Low is knighted and Frost made a dame in the list, which contains hundreds of people who have been honoured for voluntary or paid work in their communities

John Low, chief executive of the Charities Aid Foundation, has been knighted and Barbara Frost, former chief executive of WaterAid, has been made a dame in the Queen’s Birthday Honours. 

Low, who was honoured for his charitable work, joined CAF in 2007 from the same position at the RNID, now Action on Hearing Loss, and spent four years as chair of the charity chief executives body Acevo. He said he was “delighted, surprised and most grateful” to receive the honour.  

“I’ve had great the pleasure of working with many highly capable people in some amazing organisations that together have made a lasting difference, and I hope this recognition reflects on all our work together to change things for the better,” he said.

Frost, who retired last month after 11 years in charge at WaterAid, was made a dame for services to the provision of safe water, sanitation and hygiene in developing countries.

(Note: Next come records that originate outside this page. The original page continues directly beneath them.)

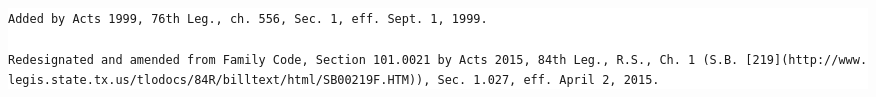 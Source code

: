     Added by Acts 1999, 76th Leg., ch. 556, Sec. 1, eff. Sept. 1, 1999.
    
    Redesignated and amended from Family Code, Section 101.0021 by Acts 2015, 84th Leg., R.S., Ch. 1 (S.B. [219](http://www.legis.state.tx.us/tlodocs/84R/billtext/html/SB00219F.HTM)), Sec. 1.027, eff. April 2, 2015.
    
    
    
    
    				

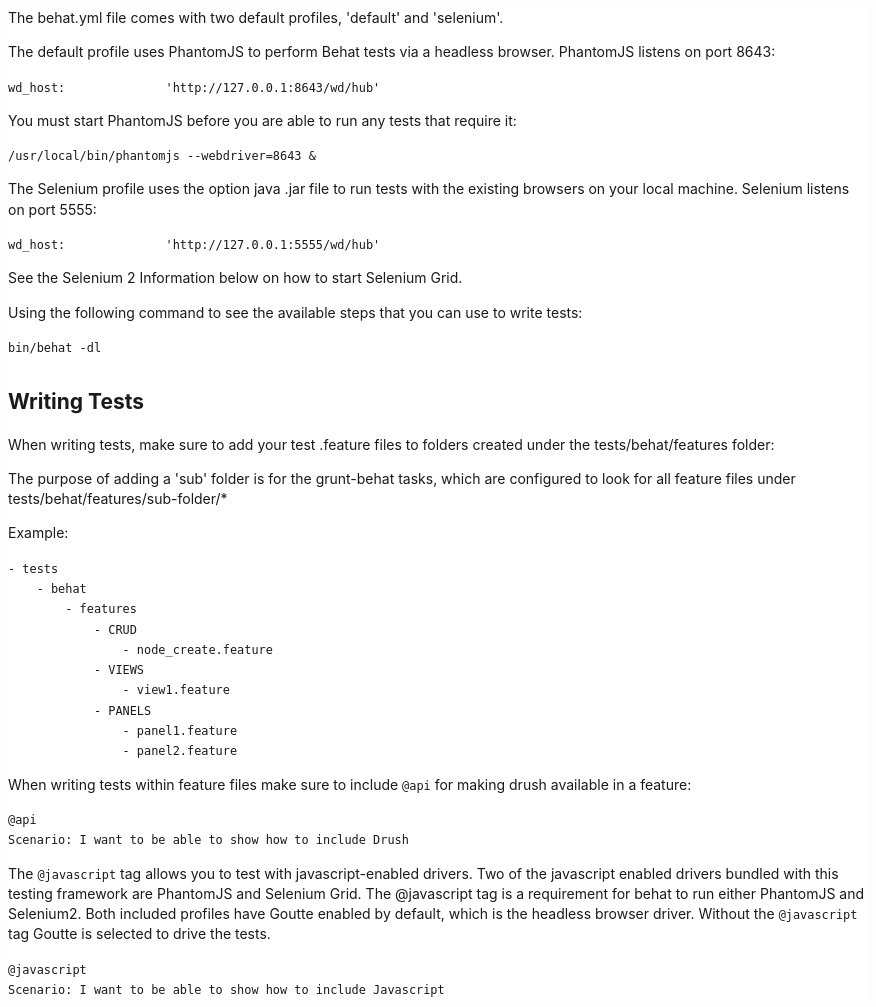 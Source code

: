 The behat.yml file comes with two default profiles, 'default' and 'selenium'.

The default profile uses PhantomJS to perform Behat tests via a headless browser. PhantomJS listens on port 8643:
```
wd_host:              'http://127.0.0.1:8643/wd/hub'
```

You must start PhantomJS before you are able to run any tests that require it:
```
/usr/local/bin/phantomjs --webdriver=8643 &
```

The Selenium profile uses the option java .jar file to run tests with the existing browsers on your local machine. Selenium listens on port 5555:
```
wd_host:              'http://127.0.0.1:5555/wd/hub'
```

See the Selenium 2 Information below on how to start Selenium Grid.

Using the following command to see the available steps that you can use to write tests:
```
bin/behat -dl
```

## Writing Tests

When writing tests, make sure to add your test .feature files to folders created under the tests/behat/features folder:

The purpose of adding a 'sub' folder is for the grunt-behat tasks, which are configured to look for all feature files under tests/behat/features/sub-folder/*

Example:
```
- tests
    - behat
        - features
            - CRUD
                - node_create.feature
            - VIEWS
                - view1.feature
            - PANELS
                - panel1.feature
                - panel2.feature

```

When writing tests within feature files make sure to include `@api` for making drush available in a feature:
```
@api
Scenario: I want to be able to show how to include Drush
```

The `@javascript` tag allows you to test with javascript-enabled drivers. Two of the javascript enabled drivers bundled with this testing framework are PhantomJS and Selenium Grid. The @javascript tag is a requirement for behat to run either PhantomJS and Selenium2. Both included profiles have Goutte enabled by default, which is the headless browser driver. Without the `@javascript` tag Goutte is selected to drive the tests.
```
@javascript
Scenario: I want to be able to show how to include Javascript
```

Among the more than 1,100 people to receive awards at all levels, there were CBEs for Pauline Broomhead, founding chief executive of the FSI, which supports small charities; Barbara Gubbins, chief executive of the County Durham Community Foundation; Julie Maxton, executive director of the Royal Society; Gil McNeil, chief executive of the children’s charity Theirworld; Jennie Price, chief executive of Sport England; and Kenneth Tharp, former chief executive of the dance charity The Place.

The same honour went to Mark Wood, chair of the NSPCC; Stevie Spring, chair of BBC Children in Need; Wayne Bulpitt, former UK chief commissioner of the Scout Association; Alan Smith, chair of RAF Charitable Trust Enterprises; David Warren, a board member of Charity Bank; and Colin McClatchie, vice-president of Scottish Opera.

Those to be given OBEs included Melanie Waters, chief executive of Help for Heroes; Brendan Joyce, chief executive of the Norfolk Wildlife Trust; Jan Fishwick, chief executive of Parents and Children Together; Paul Soames, former deputy chief executive of Contact a Family; and Margaret Parks, chief executive of the Women’s Rape and Sexual Abuse Centre, Cornwall.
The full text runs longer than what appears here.